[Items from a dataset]

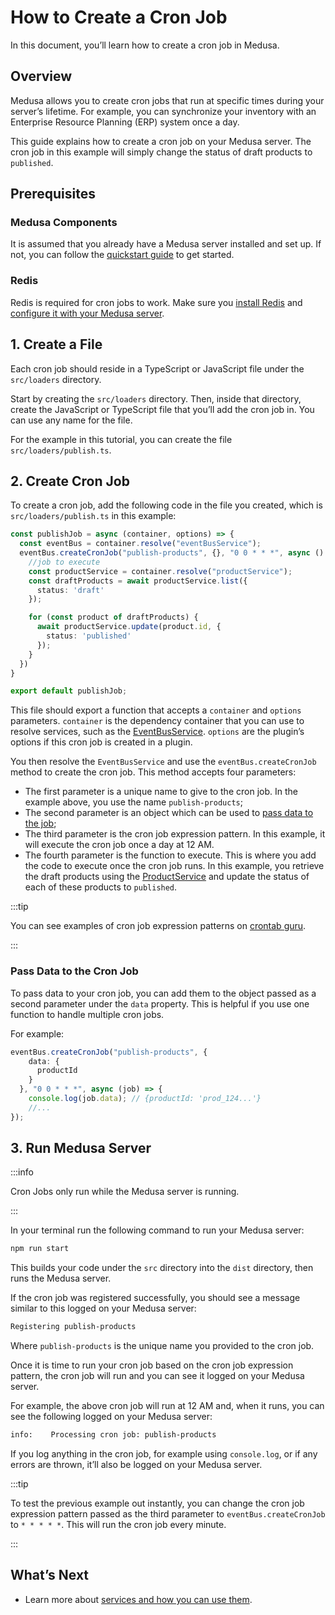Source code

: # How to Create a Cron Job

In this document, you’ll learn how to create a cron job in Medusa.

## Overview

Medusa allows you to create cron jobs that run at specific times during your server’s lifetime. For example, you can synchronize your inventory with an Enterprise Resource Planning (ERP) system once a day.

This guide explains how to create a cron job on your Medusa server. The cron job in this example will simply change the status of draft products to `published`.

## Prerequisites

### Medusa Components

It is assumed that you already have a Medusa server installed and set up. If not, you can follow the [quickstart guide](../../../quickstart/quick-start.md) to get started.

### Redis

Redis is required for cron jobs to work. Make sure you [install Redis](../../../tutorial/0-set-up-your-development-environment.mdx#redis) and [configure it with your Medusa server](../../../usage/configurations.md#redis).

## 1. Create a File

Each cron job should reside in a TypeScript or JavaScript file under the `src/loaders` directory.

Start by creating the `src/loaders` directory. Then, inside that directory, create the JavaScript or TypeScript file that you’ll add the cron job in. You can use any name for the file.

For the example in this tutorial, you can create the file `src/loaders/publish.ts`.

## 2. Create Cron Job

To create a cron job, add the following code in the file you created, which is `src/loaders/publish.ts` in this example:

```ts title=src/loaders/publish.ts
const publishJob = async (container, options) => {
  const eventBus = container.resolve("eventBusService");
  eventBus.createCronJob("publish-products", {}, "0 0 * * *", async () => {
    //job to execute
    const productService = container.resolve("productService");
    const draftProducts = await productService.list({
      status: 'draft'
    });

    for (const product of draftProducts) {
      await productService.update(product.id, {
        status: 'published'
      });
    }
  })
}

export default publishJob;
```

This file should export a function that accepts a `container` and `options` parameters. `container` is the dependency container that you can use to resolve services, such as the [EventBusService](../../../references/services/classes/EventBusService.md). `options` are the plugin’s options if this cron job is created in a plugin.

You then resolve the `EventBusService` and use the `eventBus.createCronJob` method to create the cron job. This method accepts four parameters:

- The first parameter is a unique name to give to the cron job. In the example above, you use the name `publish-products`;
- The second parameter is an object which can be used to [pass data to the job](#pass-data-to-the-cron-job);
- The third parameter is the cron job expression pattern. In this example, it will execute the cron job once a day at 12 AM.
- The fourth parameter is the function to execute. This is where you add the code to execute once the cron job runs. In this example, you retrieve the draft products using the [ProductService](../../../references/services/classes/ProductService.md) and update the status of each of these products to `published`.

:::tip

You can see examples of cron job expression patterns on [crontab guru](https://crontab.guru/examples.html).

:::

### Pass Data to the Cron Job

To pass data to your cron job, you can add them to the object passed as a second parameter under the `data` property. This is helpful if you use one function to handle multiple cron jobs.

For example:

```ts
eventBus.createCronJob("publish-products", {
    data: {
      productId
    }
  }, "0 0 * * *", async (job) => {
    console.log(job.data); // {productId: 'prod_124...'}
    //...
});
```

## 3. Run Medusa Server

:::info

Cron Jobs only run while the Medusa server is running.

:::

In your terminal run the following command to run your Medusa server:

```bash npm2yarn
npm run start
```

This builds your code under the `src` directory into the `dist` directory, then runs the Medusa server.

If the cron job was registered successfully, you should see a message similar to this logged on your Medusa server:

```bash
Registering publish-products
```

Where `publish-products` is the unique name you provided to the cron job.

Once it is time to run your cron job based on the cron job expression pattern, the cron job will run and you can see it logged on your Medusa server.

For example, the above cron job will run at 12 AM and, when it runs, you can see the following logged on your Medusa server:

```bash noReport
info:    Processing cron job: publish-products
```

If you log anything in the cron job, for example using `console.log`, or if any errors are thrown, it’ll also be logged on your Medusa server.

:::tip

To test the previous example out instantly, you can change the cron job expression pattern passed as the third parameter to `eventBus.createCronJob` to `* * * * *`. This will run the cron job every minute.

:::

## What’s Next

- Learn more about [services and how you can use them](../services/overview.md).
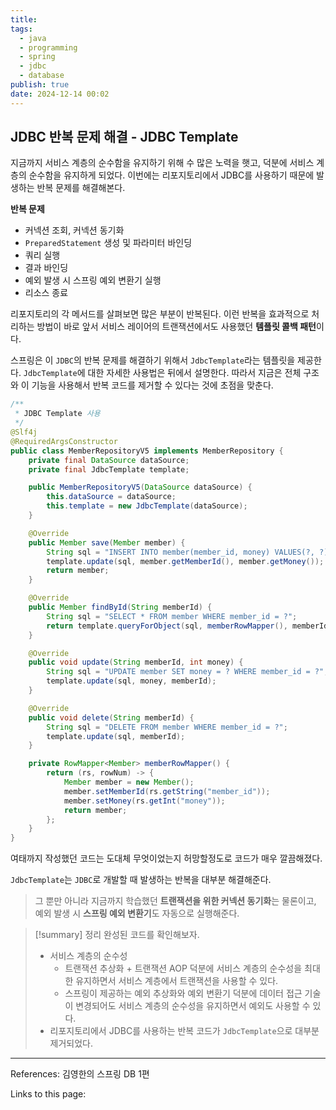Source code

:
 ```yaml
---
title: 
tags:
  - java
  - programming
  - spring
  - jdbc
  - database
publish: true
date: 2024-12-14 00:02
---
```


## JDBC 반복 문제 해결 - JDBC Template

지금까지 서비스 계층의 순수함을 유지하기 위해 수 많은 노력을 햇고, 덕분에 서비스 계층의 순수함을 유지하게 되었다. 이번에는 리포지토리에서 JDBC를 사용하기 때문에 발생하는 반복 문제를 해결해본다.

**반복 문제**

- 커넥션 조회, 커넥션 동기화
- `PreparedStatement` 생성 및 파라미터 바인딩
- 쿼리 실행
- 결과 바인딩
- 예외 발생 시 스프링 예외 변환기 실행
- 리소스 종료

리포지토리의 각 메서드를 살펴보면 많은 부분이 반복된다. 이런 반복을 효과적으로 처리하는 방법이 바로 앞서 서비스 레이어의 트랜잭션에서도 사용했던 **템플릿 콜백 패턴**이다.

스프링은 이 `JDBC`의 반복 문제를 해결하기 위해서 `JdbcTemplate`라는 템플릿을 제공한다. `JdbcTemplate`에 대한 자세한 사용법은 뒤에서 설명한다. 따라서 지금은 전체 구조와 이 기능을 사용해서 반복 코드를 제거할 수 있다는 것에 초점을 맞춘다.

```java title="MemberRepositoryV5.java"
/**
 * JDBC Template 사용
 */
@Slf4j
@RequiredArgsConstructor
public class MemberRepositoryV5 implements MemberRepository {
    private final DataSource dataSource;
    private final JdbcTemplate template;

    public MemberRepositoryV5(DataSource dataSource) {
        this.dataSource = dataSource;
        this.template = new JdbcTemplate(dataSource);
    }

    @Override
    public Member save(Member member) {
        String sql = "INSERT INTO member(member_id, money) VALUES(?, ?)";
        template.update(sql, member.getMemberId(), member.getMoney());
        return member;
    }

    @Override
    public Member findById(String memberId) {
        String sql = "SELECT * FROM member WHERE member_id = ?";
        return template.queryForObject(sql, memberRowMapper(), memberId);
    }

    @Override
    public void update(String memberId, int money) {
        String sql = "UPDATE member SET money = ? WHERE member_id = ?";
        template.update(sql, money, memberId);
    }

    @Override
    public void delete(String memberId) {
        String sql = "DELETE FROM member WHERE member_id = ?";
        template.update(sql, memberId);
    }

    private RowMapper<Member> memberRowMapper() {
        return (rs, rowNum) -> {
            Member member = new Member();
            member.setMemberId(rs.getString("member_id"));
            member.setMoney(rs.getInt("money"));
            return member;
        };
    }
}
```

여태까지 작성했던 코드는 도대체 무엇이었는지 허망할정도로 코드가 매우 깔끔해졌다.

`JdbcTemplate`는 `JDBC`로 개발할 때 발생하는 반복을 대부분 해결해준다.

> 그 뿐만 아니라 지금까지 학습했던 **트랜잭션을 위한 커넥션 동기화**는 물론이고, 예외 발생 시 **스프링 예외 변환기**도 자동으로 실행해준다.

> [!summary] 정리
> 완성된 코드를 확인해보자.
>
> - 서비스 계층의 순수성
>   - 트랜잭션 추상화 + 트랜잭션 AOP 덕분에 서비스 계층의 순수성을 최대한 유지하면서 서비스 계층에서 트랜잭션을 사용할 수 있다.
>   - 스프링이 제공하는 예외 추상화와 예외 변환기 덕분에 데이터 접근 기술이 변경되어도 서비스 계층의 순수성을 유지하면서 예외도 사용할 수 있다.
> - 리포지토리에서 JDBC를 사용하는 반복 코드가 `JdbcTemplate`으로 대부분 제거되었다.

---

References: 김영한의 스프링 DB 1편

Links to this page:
==
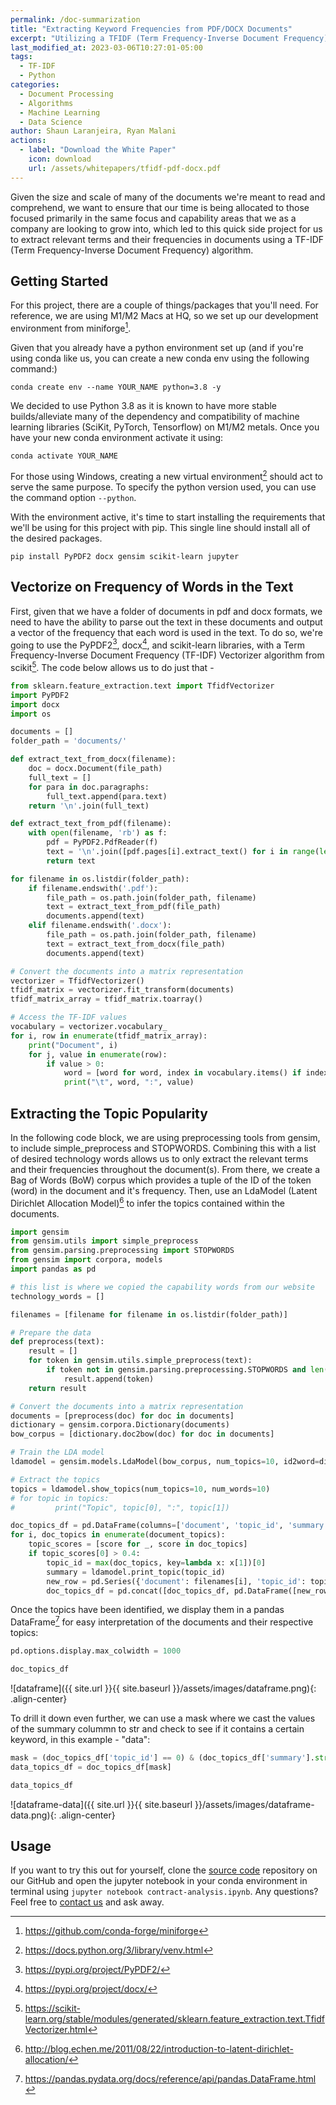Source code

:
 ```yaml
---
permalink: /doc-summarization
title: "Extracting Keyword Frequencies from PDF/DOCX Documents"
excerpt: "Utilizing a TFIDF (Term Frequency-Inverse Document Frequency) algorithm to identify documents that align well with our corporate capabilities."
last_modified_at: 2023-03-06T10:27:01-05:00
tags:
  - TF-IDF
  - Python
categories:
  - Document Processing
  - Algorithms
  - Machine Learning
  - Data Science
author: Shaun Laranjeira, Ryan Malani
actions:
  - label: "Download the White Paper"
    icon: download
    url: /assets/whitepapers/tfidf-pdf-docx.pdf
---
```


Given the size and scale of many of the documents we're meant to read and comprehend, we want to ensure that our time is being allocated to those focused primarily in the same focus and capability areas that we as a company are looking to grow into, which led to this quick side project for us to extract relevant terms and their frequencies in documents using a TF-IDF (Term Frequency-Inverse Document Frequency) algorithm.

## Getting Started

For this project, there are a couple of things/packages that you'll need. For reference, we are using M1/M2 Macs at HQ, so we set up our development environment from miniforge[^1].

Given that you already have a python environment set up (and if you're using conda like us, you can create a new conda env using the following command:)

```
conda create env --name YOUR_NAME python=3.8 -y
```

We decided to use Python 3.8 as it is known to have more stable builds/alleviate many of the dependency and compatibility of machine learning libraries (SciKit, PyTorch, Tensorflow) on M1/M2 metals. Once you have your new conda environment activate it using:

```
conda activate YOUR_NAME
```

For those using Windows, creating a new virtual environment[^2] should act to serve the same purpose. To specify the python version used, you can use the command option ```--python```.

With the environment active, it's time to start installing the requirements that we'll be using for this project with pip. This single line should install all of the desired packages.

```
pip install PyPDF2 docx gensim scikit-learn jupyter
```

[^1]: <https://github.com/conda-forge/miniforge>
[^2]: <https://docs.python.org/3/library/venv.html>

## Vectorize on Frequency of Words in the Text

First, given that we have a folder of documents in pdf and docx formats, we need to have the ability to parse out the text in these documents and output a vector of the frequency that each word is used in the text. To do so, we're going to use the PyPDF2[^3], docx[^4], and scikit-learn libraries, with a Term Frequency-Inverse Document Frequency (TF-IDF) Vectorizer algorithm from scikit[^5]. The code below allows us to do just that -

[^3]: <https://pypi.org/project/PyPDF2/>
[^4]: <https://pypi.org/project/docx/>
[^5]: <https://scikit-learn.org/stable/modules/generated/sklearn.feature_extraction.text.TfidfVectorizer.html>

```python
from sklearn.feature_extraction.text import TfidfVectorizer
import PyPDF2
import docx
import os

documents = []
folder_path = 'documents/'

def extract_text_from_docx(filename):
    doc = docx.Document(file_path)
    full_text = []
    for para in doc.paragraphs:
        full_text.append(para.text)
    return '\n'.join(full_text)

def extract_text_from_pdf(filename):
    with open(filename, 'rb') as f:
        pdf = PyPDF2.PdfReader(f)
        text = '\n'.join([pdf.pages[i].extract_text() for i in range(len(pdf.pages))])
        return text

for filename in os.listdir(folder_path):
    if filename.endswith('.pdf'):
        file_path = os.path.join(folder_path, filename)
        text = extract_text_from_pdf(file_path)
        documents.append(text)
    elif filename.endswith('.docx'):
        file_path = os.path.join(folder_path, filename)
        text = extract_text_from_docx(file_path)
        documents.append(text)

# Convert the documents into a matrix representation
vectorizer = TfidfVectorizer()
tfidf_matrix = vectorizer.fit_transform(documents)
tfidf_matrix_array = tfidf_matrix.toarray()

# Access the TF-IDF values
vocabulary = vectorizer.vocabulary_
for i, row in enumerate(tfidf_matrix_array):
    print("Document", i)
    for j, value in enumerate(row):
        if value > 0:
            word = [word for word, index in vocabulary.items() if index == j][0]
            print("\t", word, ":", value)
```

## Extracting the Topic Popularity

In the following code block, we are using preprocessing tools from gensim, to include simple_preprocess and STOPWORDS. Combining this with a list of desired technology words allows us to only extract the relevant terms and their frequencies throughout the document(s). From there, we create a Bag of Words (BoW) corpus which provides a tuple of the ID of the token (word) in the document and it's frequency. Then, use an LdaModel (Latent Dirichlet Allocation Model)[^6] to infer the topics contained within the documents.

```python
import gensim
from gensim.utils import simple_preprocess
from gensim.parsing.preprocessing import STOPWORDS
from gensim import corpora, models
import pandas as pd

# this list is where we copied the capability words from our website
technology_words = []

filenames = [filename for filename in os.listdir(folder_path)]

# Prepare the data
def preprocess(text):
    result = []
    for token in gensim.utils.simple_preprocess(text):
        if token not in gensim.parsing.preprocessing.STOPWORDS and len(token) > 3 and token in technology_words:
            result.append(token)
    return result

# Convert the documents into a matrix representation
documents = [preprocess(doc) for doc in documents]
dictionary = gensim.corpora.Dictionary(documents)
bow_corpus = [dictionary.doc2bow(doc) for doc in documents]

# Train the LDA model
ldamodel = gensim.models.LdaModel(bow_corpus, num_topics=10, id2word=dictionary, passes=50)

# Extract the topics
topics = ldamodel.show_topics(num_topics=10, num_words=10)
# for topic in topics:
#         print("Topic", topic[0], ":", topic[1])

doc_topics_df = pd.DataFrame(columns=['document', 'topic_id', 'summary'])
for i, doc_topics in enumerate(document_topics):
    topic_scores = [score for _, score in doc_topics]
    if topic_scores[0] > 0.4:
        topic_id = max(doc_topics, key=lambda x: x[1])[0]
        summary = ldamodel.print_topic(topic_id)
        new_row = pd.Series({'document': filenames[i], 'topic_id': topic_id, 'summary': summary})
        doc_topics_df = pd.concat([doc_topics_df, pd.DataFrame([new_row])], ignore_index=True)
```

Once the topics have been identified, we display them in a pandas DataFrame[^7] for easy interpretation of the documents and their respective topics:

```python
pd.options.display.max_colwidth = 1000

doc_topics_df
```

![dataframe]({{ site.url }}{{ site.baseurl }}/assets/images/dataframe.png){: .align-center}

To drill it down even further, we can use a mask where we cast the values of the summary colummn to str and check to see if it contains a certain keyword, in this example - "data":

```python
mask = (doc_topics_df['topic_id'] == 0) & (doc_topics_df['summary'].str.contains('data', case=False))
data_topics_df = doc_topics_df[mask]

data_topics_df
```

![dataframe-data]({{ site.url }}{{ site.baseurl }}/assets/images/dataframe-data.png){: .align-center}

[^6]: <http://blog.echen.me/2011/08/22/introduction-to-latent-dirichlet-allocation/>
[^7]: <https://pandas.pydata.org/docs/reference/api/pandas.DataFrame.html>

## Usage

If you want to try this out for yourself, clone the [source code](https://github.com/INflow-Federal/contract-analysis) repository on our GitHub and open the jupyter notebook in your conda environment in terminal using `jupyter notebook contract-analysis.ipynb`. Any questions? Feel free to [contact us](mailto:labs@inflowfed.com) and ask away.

- ABOUT THIS EXERCISE
Wherever a line contains the string "Redis", copy that line from the data.

- RESULT OF THE TASK
### Redis
Redis is required for cron jobs to work. Make sure you [install Redis](../../../tutorial/0-set-up-your-development-environment.mdx#redis) and [configure it with your Medusa server](../../../usage/configurations.md#redis).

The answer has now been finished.